• _What to work on_: Filter the records below down to lines containing "reducer".

• _Records provided_:

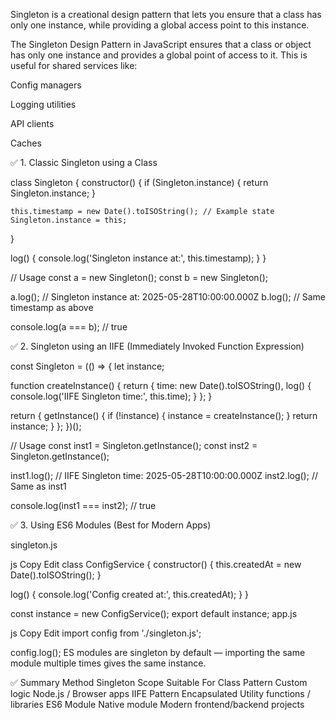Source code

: Singleton is a creational design pattern that lets you ensure that a class has only one instance, while providing a global access point to this instance.



The Singleton Design Pattern in JavaScript ensures that a class or object has only one instance and provides a global point of access to it. This is useful for shared services like:

Config managers

Logging utilities

API clients

Caches

✅ 1. Classic Singleton using a Class


class Singleton {
  constructor() {
    if (Singleton.instance) {
      return Singleton.instance;
    }

    this.timestamp = new Date().toISOString(); // Example state
    Singleton.instance = this;
  }

  log() {
    console.log('Singleton instance at:', this.timestamp);
  }
}

// Usage
const a = new Singleton();
const b = new Singleton();

a.log(); // Singleton instance at: 2025-05-28T10:00:00.000Z
b.log(); // Same timestamp as above

console.log(a === b); // true


✅ 2. Singleton using an IIFE (Immediately Invoked Function Expression)


const Singleton = (() => {
  let instance;

  function createInstance() {
    return {
      time: new Date().toISOString(),
      log() {
        console.log('IIFE Singleton time:', this.time);
      }
    };
  }

  return {
    getInstance() {
      if (!instance) {
        instance = createInstance();
      }
      return instance;
    }
  };
})();

// Usage
const inst1 = Singleton.getInstance();
const inst2 = Singleton.getInstance();

inst1.log(); // IIFE Singleton time: 2025-05-28T10:00:00.000Z
inst2.log(); // Same as inst1

console.log(inst1 === inst2); // true


✅ 3. Using ES6 Modules (Best for Modern Apps)

singleton.js

js
Copy
Edit
class ConfigService {
  constructor() {
    this.createdAt = new Date().toISOString();
  }

  log() {
    console.log('Config created at:', this.createdAt);
  }
}

const instance = new ConfigService();
export default instance;
app.js

js
Copy
Edit
import config from './singleton.js';

config.log();
ES modules are singleton by default — importing the same module multiple times gives the same instance.

✅ Summary
Method	Singleton Scope	Suitable For
Class Pattern	Custom logic	Node.js / Browser apps
IIFE Pattern	Encapsulated	Utility functions / libraries
ES6 Module	Native module	Modern frontend/backend projects
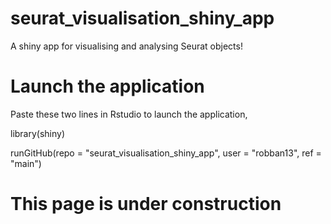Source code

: # seurat_visualisation_shiny_app
A shiny app for visualising and analysing Seurat objects! 

# Launch the application

Paste these two lines in Rstudio to launch the application,

library(shiny)

runGitHub(repo = "seurat_visualisation_shiny_app", user = "robban13", ref = "main")

# This page is under construction

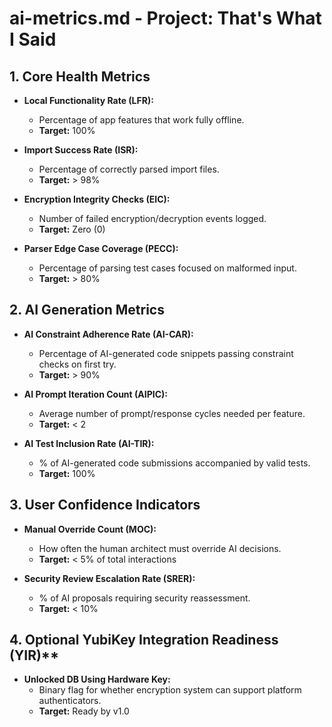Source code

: # ai-metrics.md - Project: That's What I Said

## 1. Core Health Metrics

- **Local Functionality Rate (LFR):**
  - Percentage of app features that work fully offline.
  - **Target:** 100%

- **Import Success Rate (ISR):**
  - Percentage of correctly parsed import files.
  - **Target:** > 98%

- **Encryption Integrity Checks (EIC):**
  - Number of failed encryption/decryption events logged.
  - **Target:** Zero (0)

- **Parser Edge Case Coverage (PECC):**
  - Percentage of parsing test cases focused on malformed input.
  - **Target:** > 80%

## 2. AI Generation Metrics

- **AI Constraint Adherence Rate (AI-CAR):**
  - Percentage of AI-generated code snippets passing constraint checks on first try.
  - **Target:** > 90%

- **AI Prompt Iteration Count (AIPIC):**
  - Average number of prompt/response cycles needed per feature.
  - **Target:** < 2

- **AI Test Inclusion Rate (AI-TIR):**
  - % of AI-generated code submissions accompanied by valid tests.
  - **Target:** 100%

## 3. User Confidence Indicators

- **Manual Override Count (MOC):**
  - How often the human architect must override AI decisions.
  - **Target:** < 5% of total interactions

- **Security Review Escalation Rate (SRER):**
  - % of AI proposals requiring security reassessment.
  - **Target:** < 10%

## 4. Optional YubiKey Integration Readiness (YIR)**

- **Unlocked DB Using Hardware Key:**
  - Binary flag for whether encryption system can support platform authenticators.
  - **Target:** Ready by v1.0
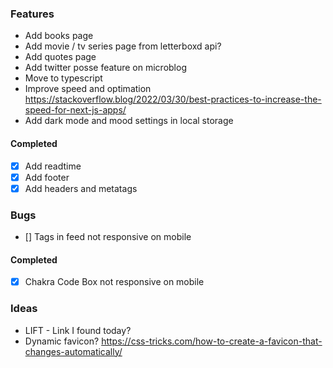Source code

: ### Features

- Add books page
- Add movie / tv series page from letterboxd api?
- Add quotes page
- Add twitter posse feature on microblog
- Move to typescript
- Improve speed and optimation https://stackoverflow.blog/2022/03/30/best-practices-to-increase-the-speed-for-next-js-apps/
- Add dark mode and mood settings in local storage

#### Completed

- [x] Add readtime
- [x] Add footer
- [x] Add headers and metatags

### Bugs

- [] Tags in feed not responsive on mobile

#### Completed

- [x] Chakra Code Box not responsive on mobile

### Ideas

- LIFT - Link I found today?
- Dynamic favicon? https://css-tricks.com/how-to-create-a-favicon-that-changes-automatically/
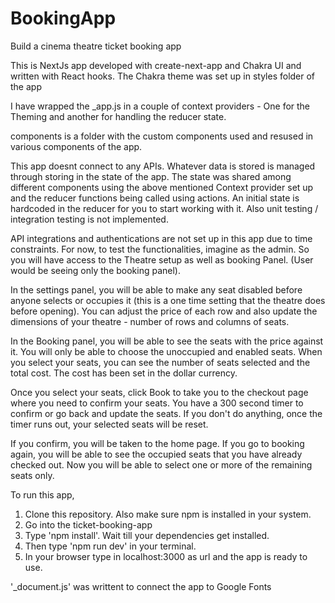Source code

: # BookingApp
Build a cinema theatre ticket booking app

This is NextJs app developed with create-next-app and Chakra UI and written with React hooks.
The Chakra theme was set up in styles folder of the app

I have wrapped the _app.js in a couple of context providers - One for the Theming and another for handling the reducer state.

components is a folder with the custom components used and resused in various components of the app.

This app doesnt connect to any APIs. Whatever data is stored is managed through storing in the state of the app. The state was shared among different components using the above mentioned Context provider set up and the reducer functions being called using actions. An initial state is hardcoded in the reducer for you to start working with it. Also unit testing / integration testing is not implemented.

API integrations and authentications are not set up in this app due to time constraints. For now, to test the functionalities, imagine as the admin. So you will have access to the Theatre setup as well as booking Panel. (User would be seeing only the booking panel).

In the settings panel, you will be able to make any seat disabled before anyone selects or occupies it (this is a one time setting that the theatre does before opening). You can adjust the price of each row and also update the dimensions of your theatre - number of rows and columns of seats.

In the Booking panel, you will be able to see the seats with the price against it. You will only be able to choose the unoccupied and enabled seats. When you select your seats, you can see the number of seats selected and the total cost. The cost has been set in the dollar currency.

Once you select your seats, click Book to take you to the checkout page where you need to confirm your seats. You have a 300 second timer to confirm or go back and update the seats. If you don't do anything, once the timer runs out, your selected seats will be reset.

If you confirm, you will be taken to the home page. If you go to booking again, you will be able to see the occupied seats that you have already checked out. Now you will be able to select one or more of the remaining seats only.

To run this app,
1. Clone this repository. Also make sure npm is installed in your system.
2. Go into the ticket-booking-app
3. Type 'npm install'. Wait till your dependencies get installed.
4. Then type 'npm run dev' in your terminal.
5. In your browser type in localhost:3000 as url and the app is ready to use.

'_document.js' was writtent to connect the app to Google Fonts

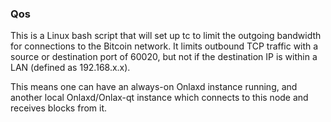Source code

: ### Qos ###

This is a Linux bash script that will set up tc to limit the outgoing bandwidth for connections to the Bitcoin network. It limits outbound TCP traffic with a source or destination port of 60020, but not if the destination IP is within a LAN (defined as 192.168.x.x).

This means one can have an always-on Onlaxd instance running, and another local Onlaxd/Onlax-qt instance which connects to this node and receives blocks from it.
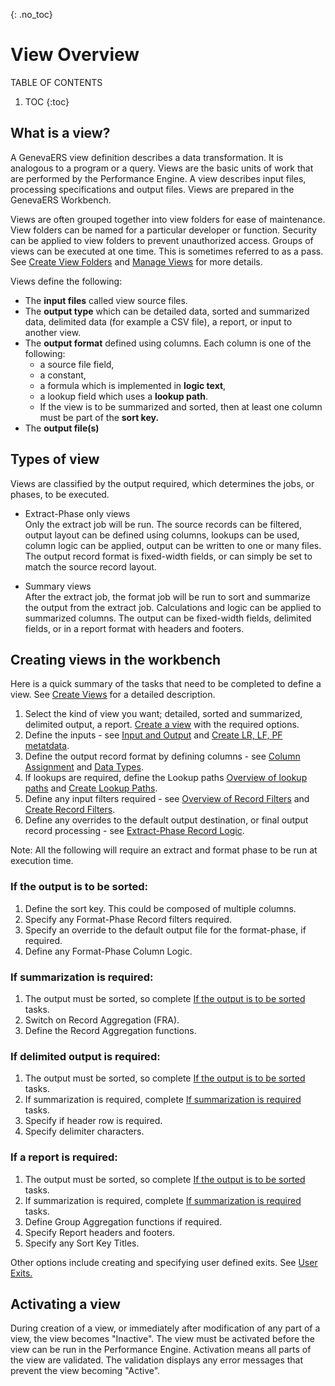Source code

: {: .no_toc}
# View Overview

TABLE OF CONTENTS 
1. TOC
{:toc}  

## What is a view?

A GenevaERS view definition describes a data transformation. It is analogous to a program or a query. Views are the basic units of work that are performed by the Performance Engine. A view describes input files, processing specifications and output files. Views are prepared in the GenevaERS Workbench.

Views are often grouped together into view folders for ease of maintenance. View folders can be named for a particular developer or function. Security can be applied to view folders to prevent unauthorized access. Groups of views can be executed at one time. This is sometimes referred to as a pass. See [Create View Folders](./MetaData/CreateViewFolder.md) and [Manage Views](./MetaData/ManageViews.md) for more details.

Views define the following:

-   The **input files** called view source files.
-   The **output type** which can be detailed data, sorted and summarized data, delimited data (for example a CSV file), a report, or input to another view.
-   The **output format** defined using columns. Each column is one of the following:
    -   a source file field,
    -   a constant,
    -   a formula which is implemented in **logic text**,
    -   a lookup field which uses a **lookup path**.
    -   If the view is to be summarized and sorted, then at least one column must be part of the **sort key.**
-   The **output file(s)** 

## Types of view

Views are classified by the output required, which determines the jobs, or phases, to be executed.

- Extract-Phase only views  
  Only the extract job will be run. The source records can be filtered, output layout can be defined using columns, lookups can be used, column logic can be applied, output can be written to one or many files. The output record format is fixed-width fields, or can simply be set to match the source record layout.
- Summary views  
  After the extract job, the format job will be run to sort and summarize the output from the extract job. Calculations and logic can be applied to summarized columns. The output can be fixed-width fields, delimited fields, or in a report format with headers and footers.  
  
  <!-- See [Overview of summary views](./OverviewFormatViews.md). -->



## Creating views in the workbench

Here is a quick summary of the tasks that need to be completed to define a view. See [Create Views](./MetaData/CreateView.md) for a detailed description.

1) Select the kind of view you want; detailed, sorted and summarized, delimited output, a report. [Create a view](./MetaData/CreateView.md) with the required options.  
2) Define the inputs - see [Input and Output](./OverviewInputOutput.md) and [Create LR, LF, PF metatdata](./MetaData/CreateLRLFPFs.md).  
3) Define the output record format by defining columns - see [Column Assignment](./ColumnLogic.md) and [Data Types](./MetaData/DataTypes.md).  
4) If lookups are required, define the Lookup paths [Overview of lookup paths](./OverviewLookupPaths.md) and [Create Lookup Paths](./MetaData/CreateLookupPath.md).  
5) Define any input filters required - see [Overview of Record Filters](./OverviewRecordFilters.md) and [Create Record Filters](./MetaData/CreateRecordFilters.md).  
6) Define any overrides to the default output destination, or final output record processing - see [Extract-Phase Record Logic](../Reference/Workbench/LogicTextERLStatements.md).  
    
Note:  All the following will require an extract and format phase to be run at execution time.

### If the output is to be sorted:  

1) Define the sort key. This could be composed of multiple columns.  
2) Specify any Format-Phase Record filters required.  
3) Specify an override to the default output file for the format-phase, if required.  
4) Define any Format-Phase Column Logic.   
   
### If summarization is required:  

1)  The output must be sorted, so complete [If the output is to be sorted](#if-the-output-is-to-be-sorted) tasks.  
2)  Switch on Record Aggregation (FRA).  
3)  Define the Record Aggregation functions.  

### If delimited output is required:

1)  The output must be sorted, so complete [If the output is to be sorted](#if-the-output-is-to-be-sorted) tasks.  
2)  If summarization is required, complete [If summarization is required](#if-summarization-is-required) tasks.   
3)  Specify if header row is required.  
4)  Specify delimiter characters.

### If a report is required:

1)  The output must be sorted, so complete [If the output is to be sorted](#if-the-output-is-to-be-sorted) tasks.  
2)  If summarization is required, complete [If summarization is required](#if-summarization-is-required) tasks.   
3)  Define Group Aggregation functions if required.  
4)  Specify Report headers and footers.  
5)  Specify any Sort Key Titles.  

Other options include creating and specifying user defined exits.  See [User Exits.](./OverviewUserExits.md)

## Activating a view

During creation of a view, or immediately after modification of any part of a view, the view becomes "Inactive".  The view must be activated before the view can be run in the Performance Engine. Activation means all parts of the view are validated. The validation displays any error messages that prevent the view becoming "Active".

• _Your solution_:
I have wrapped the _app.js in a couple of context providers - One for the Theming and another for handling the reducer state.
This app doesnt connect to any APIs. Whatever data is stored is managed through storing in the state of the app. The state was shared among different components using the above mentioned Context provider set up and the reducer functions being called using actions. An initial state is hardcoded in the reducer for you to start working with it. Also unit testing / integration testing is not implemented.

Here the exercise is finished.